ESTRANGEIROS E DESALOJADOS

Dentre as famílias desalojadas do antigo hotel Aquarius em São Paulo, algumas eram de imigrantes. A mesma luta, o mesmo destino.

Cerca de 200 famílias foram desalojadas hoje do antigo Hotel Aquarius, no centro de São Paulo. Muitas crianças, desempregados, trabalhadores que não chegam a ganhar 800 reais por mês compartilhavam os 168 apartamentos distribuídos em 21 andares do edifício abandonado. Estavam ali havia seis meses, segundo o movimento Frente de Luta pela Moradia (FLM), apesar de alguns entrevistados afirmarem que estavam no local havia mais de um ano. A localização do prédio ocupado era privilegiada e próxima ao trabalho de muitos que ali viviam – ao invés de morar em uma favela na periferia, optaram pelo centro para economizar com o transporte. Muitos vinham de outras ocupações, outros participavam pela primeira vez do FLM, que age invadindo prédios abandonados para pressionar a prefeitura, em um intento de regularizar a ocupação e transformá-la em moradia popular. No entanto, a operação policial tentou desalojar o espaço e houve conflito.

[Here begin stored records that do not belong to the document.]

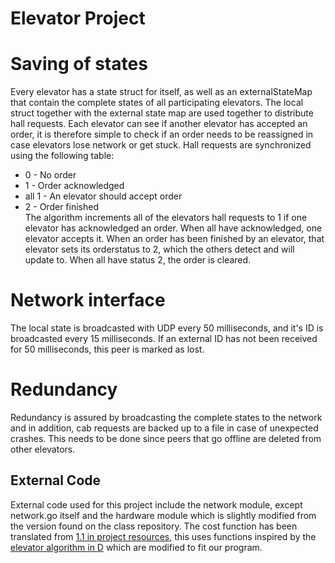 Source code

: # Elevator Project
# Saving of states
Every elevator has a state struct for itself, as well as an externalStateMap that contain the complete states of all participating elevators. The local struct together with the external state map are used together to distribute hall requests. Each elevator can see if another elevator has accepted an order, it is therefore simple to check if an order needs to be reassigned in case elevators lose network or get stuck. 
Hall requests are synchronized using the following table: 
- 0	    -	No order		
- 1	    -	Order acknowledged	
- all 1 -	An elevator should accept order		
- 2	    -	Order finished	
The algorithm increments all of the elevators hall requests to 1 if one elevator has acknowledged an order. When all have acknowledged, one elevator accepts it. When an order has been finished by an elevator, that elevator sets its orderstatus to 2, which the others detect and will update to. When all have status 2, the order is cleared.

# Network interface
The local state is broadcasted with UDP every 50 milliseconds, and it's ID is broadcasted every 15 milliseconds. If an external ID has not been received for 50 milliseconds, this peer is marked as lost. 

# Redundancy
Redundancy is assured by broadcasting the complete states to the network and in addition, cab requests are backed up to a file in case of unexpected crashes. This needs to be done since peers that go offline are deleted from other elevators. 

## External Code
External code used for this project include the network module, except network.go itself and the hardware module which is slightly modified from the version found on the class repository. The cost function has been translated from [1.1 in project resources](https://github.com/TTK4145/Project-resources/tree/master/cost_fns), this uses functions inspired by the [elevator algorithm in D](https://github.com/TTK4145/Project-resources/blob/master/cost_fns/hall_request_assigner/elevator_algorithm.d) which are modified to fit our program. 

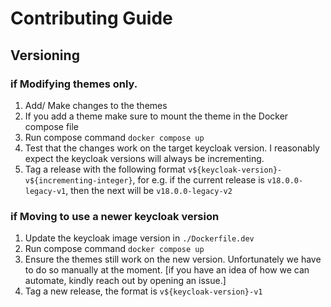 # Contributing Guide

## Versioning

### if Modifying themes only.

1. Add/ Make changes to the themes
2. If you add a theme make sure to mount the theme in the Docker compose file
3. Run compose command `docker compose up`
4. Test that the changes work on the target keycloak version. I reasonably expect the keycloak versions will always be incrementing.
5. Tag a release with the following format `v${keycloak-version}-v${incrementing-integer}`, for e.g. if the current release is `v18.0.0-legacy-v1`, then the next will be `v18.0.0-legacy-v2`

### if Moving to use a newer keycloak version

1. Update the keycloak image version in `./Dockerfile.dev`
2. Run compose command `docker compose up`
3. Ensure the themes still work on the new version. Unfortunately we have to do so manually at the moment. [if you have an idea of how we can automate, kindly reach out by opening an issue.]
4. Tag a new release, the format is `v${keycloak-version}-v1`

Cerca de 20 das 200 famílias eram bolivianas, segundo os desalojados que conversaram com este jornal. Edwin Mallea é o pai de uma delas. Veio morar com três filhos e a mulher na capital paulista há dois anos, com a esperança de uma vida melhor que a que tinham em La Paz. Em um quitinete no 15º andar, passaram os últimos sete meses. “Ficamos sabendo do FLM através das comunidades latinas e fomos porque não tivemos outra alternativa. E também porque tínhamos a esperança de um acordo para poder ficar”, garante o operador de telemarketing, que conta que no edifício havia “todos os serviços necessários”, como água, eletricidade e comida. Ainda assim, considera que sua decisão de mudar para São Paulo não foi a melhor. “Lá temos miséria, mas não tanta gente nas ruas como aqui”, disse, mas elogia o serviço de saúde gratuito, algo que não tem em seu país de origem. Seus filhos ficavam em uma creche durante o dia, enquanto ele e a esposa trabalhavam. Próximas a ele estavam outras bolivianas, cada uma com uma história de vida diferente. Uma delas, Beatriz Mamani, veio com a expectativa de mandar dinheiro para pagar o tratamento da filha, de 22 anos, com câncer terminal. “Mando o dinheiro porque não gasto com aluguel, mas não sobra para visitá-la”, lamenta, sem esconder o pesar de poder nunca mais vê-la com vida.

Beatriz Borges
(Editado)

(El País – 16/09/2014)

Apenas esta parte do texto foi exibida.